Final answer:
To ensure the vectors do not span R^3, they must be linearly dependent. This occurs if the determinant of the matrix formed by the vectors is zero, leading to the equation 8*z2 − 15*z1 − 8 = 0, which provides the relationship between z1 and z2 for the vectors to be linearly dependent.
Step-by-step explanation:
To find all values z1 and z2 such that the vectors (2, −1, 3), (1, 2, 2), and (−4, z1, z2) do not span R^3, we need to determine when these vectors are linearly dependent.

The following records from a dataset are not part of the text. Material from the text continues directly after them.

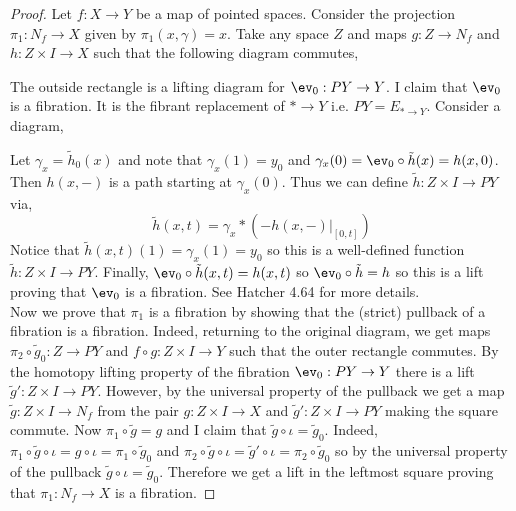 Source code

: \documentclass[12pt]{extarticle}
\begin{document}
\begin{proof}

Let $f : X \to Y$ be a map of pointed spaces. Consider the projection $\pi_1 : N_f \to X$ given by $\pi_1(x, \gamma) = x$. Take any space $Z$ and maps $g : Z \to N_f$ and $h : Z \times I \to X$ such that the following diagram commutes,
\begin{center}
\end{center}
The outside rectangle is a lifting diagram for $\ev_0 : PY \to Y$.
I claim that $\ev_0$ is a fibration. It is the fibrant replacement of $* \to Y$ i.e. $PY = E_{* \to Y}$. Consider a diagram,
\begin{center}
\end{center}
Let $\gamma_x = \tilde{h}_0(x)$ and note that $\gamma_x(1) = y_0$ and $\gamma_x(0) = \ev_0 \circ \tilde{h}(x) = h(x, 0)$. Then $h(x,-)$ is a path starting at $\gamma_x(0)$. Thus we can define $\tilde{h} : Z \times I \to PY$ via,
\[ \tilde{h}(x, t) = \gamma_x * (-h(x,-)|_{[0,t]}) \]
Notice that $\tilde{h}(x, t)(1) = \gamma_x(1) = y_0$ so this is a well-defined function $\tilde{h} : Z \times I \to PY$. Finally, $\ev_0 \circ \tilde{h}(x,t) = h(x,t)$ so $\ev_0 \circ \tilde{h} = h$ so this is a lift proving that $\ev_0$ is a fibration. See Hatcher 4.64 for more details. 
\bigskip\\
Now we prove that $\pi_1$ is a fibration by showing that the (strict) pullback of a fibration is a fibration. Indeed, returning to the original diagram, we get maps $\pi_2 \circ \tilde{g}_0 : Z \to PY$ and $f \circ g : Z \times I \to Y$ such that the outer rectangle commutes. By the homotopy lifting property of the fibration $\ev_0 : PY \to Y$ there is a lift $\tilde{g}' : Z \times I \to PY$. However, by the universal property of the pullback we get a map $\tilde{g} : Z \times I \to N_f$ from the pair $g : Z \times I \to X$ and $\tilde{g}' : Z \times I \to PY$ making the square commute. Now $\pi_1 \circ \tilde{g} = g$ and I claim that $\tilde{g} \circ \iota = \tilde{g}_0$. Indeed, $\pi_1 \circ \tilde{g} \circ \iota = g \circ \iota = \pi_1 \circ \tilde{g}_0$ and $\pi_2 \circ \tilde{g} \circ \iota = \tilde{g}' \circ \iota = \pi_2 \circ \tilde{g}_0$ so by the universal property of the pullback $\tilde{g} \circ \iota = \tilde{g}_0$. Therefore we get a lift in the leftmost square proving that $\pi_1 : N_f \to X$ is a fibration.

\end{proof}
\end{document}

Three vectors in R^3 are linearly dependent if there exists a non-trivial solution to the equation c1*v1 + c2*v2 + c3*v3 = 0, where v1, v2, and v3 are the vectors and c1, c2, and c3 are constants not all zero.
Let's set up the matrix whose rows are our vectors:
- (2, −1, 3)
- (1, 2, 2)
- (−4, z1, z2)
For the vectors to be linearly dependent, the determinant of this matrix must be zero.
The determinant can be calculated as:
Det = (2*(2*z2 − 2*z1) − (1*(z1*3 − −4*z2) + (−4*(4 + 2*z1))
For the vectors not to span R^3, this determinant must be equal to zero. This gives us an equation in terms of z1 and z2:
4*z2 − 4*z1 − 3*z1 + 4*z2 − 8 − 8*z1 = 0
Simplifying this gives:
8*z2 − 15*z1 − 8 = 0
This equation gives us the relationship between z1 and z2. Any pair (z1, z2) that satisfies this equation means the vectors do not span R^3.